The release ritual around a deploy that ships a migration. Migrations run as a Railway pre-deploy step (uv run alembic upgrade head); a failed one retries 3× then leaves the service failed with the schema half-applied. Get a fresh backup before any deploy that includes a migration.

Two constraints shape how this works (see engineering.md → Deployment and Particularities): prod DB public networking is off; and the backend container ships only libpq5, not the pg_dump / pg_restore client binaries (those live in the backend-backup cron image, postgres:16).

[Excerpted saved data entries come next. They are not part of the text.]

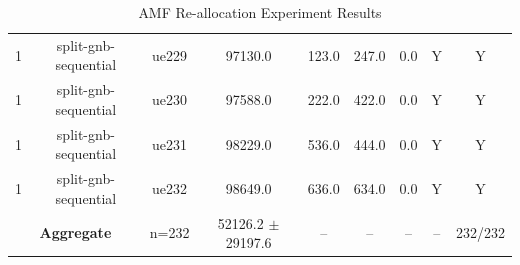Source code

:\begin{table}[ht]
\begin{tabular}{|c|c|c|c|c|c|c|c|c|}
1 & split-gnb-sequential & ue229 & 97130.0 & 123.0 & 247.0 & 0.0 & Y & Y \\
1 & split-gnb-sequential & ue230 & 97588.0 & 222.0 & 422.0 & 0.0 & Y & Y \\
1 & split-gnb-sequential & ue231 & 98229.0 & 536.0 & 444.0 & 0.0 & Y & Y \\
1 & split-gnb-sequential & ue232 & 98649.0 & 636.0 & 634.0 & 0.0 & Y & Y \\
\multicolumn{2}{|c|}{\textbf{Aggregate}} & n=232 & 52126.2 $\pm$ 29197.6 & -- & -- & -- & -- & 232/232 \\
\hline
\end{tabular}
\caption{AMF Re-allocation Experiment Results}
\label{tab:amf_realloc}
\end{table}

1. Snapshot before deploying. Don't wait for the Monday run — trigger the backend-backup service on demand:

Railway dashboard → project `vidit` → service `backend-backup` → Deployments → Redeploy

Confirm a fresh object lands under today's YYYY/MM/DD/ prefix before deploying.

If a deploy goes wrong, recover in this order:

2a — Code-only rollback (no schema change involved): re-run the deploy workflow with the previous tag, or hit "Redeploy previous" on the Railway backend service. No DB touch.
2b — Schema downgrade (undo one migration, keep data): run Alembic inside the app container, where the internal DATABASE_URL already points at the live DB and alembic is installed (it's the pre-deploy hook):
```
railway ssh --service backend -- 'uv run alembic downgrade -1'
```
2c — Full restore (data corruption, or downgrade isn't safe): the restore drill below is the validated pg_restore procedure. Live restore: run pg_restore from a one-off postgres:16 container on the Railway network, or temporarily open public DB networking. pg_restore --clean --if-exists wipes anything added since the snapshot; for partial recovery, restore into a scratch DB and copy specific tables out.

A dedicated restore job is not yet scheduled.